* _Exercise instructions_: Using the records that appear below, write out exactly the lines from the one with "What would it" through the one with "information that one", keeping both end lines.

(Saved data entries)
Segment Open
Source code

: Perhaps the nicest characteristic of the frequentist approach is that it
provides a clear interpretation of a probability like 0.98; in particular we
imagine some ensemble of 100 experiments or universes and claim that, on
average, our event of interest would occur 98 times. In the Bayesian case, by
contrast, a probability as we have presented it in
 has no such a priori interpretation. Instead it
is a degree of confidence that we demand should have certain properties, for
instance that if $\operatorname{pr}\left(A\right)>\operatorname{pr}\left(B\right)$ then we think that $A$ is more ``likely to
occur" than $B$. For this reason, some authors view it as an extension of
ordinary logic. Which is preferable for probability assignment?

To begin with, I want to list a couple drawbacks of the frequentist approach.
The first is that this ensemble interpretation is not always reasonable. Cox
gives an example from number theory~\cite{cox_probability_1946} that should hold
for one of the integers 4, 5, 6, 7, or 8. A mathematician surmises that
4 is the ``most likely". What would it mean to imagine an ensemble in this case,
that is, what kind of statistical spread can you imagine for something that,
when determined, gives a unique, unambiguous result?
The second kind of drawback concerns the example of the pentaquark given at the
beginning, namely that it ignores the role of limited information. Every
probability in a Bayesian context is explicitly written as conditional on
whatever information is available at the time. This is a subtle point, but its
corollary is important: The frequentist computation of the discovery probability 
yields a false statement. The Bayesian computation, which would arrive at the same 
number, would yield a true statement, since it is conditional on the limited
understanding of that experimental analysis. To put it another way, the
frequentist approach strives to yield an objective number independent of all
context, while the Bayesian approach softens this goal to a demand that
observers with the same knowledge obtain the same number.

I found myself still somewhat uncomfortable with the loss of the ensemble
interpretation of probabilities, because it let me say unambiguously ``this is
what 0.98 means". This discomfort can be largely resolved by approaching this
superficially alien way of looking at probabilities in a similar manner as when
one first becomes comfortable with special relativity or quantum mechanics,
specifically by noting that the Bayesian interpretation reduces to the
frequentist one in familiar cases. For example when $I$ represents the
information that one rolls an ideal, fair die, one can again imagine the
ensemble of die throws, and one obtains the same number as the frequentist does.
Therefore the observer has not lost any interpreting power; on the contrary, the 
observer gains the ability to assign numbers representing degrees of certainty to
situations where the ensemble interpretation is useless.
Segment Closed
* _Result_:
4 is the ``most likely". What would it mean to imagine an ensemble in this case,
that is, what kind of statistical spread can you imagine for something that,
when determined, gives a unique, unambiguous result?
The second kind of drawback concerns the example of the pentaquark given at the
beginning, namely that it ignores the role of limited information. Every
probability in a Bayesian context is explicitly written as conditional on
whatever information is available at the time. This is a subtle point, but its
corollary is important: The frequentist computation of the discovery probability 
yields a false statement. The Bayesian computation, which would arrive at the same 
number, would yield a true statement, since it is conditional on the limited
understanding of that experimental analysis. To put it another way, the
frequentist approach strives to yield an objective number independent of all
context, while the Bayesian approach softens this goal to a demand that
observers with the same knowledge obtain the same number.

I found myself still somewhat uncomfortable with the loss of the ensemble
interpretation of probabilities, because it let me say unambiguously ``this is
what 0.98 means". This discomfort can be largely resolved by approaching this
superficially alien way of looking at probabilities in a similar manner as when
one first becomes comfortable with special relativity or quantum mechanics,
specifically by noting that the Bayesian interpretation reduces to the
frequentist one in familiar cases. For example when $I$ represents the
information that one rolls an ideal, fair die, one can again imagine the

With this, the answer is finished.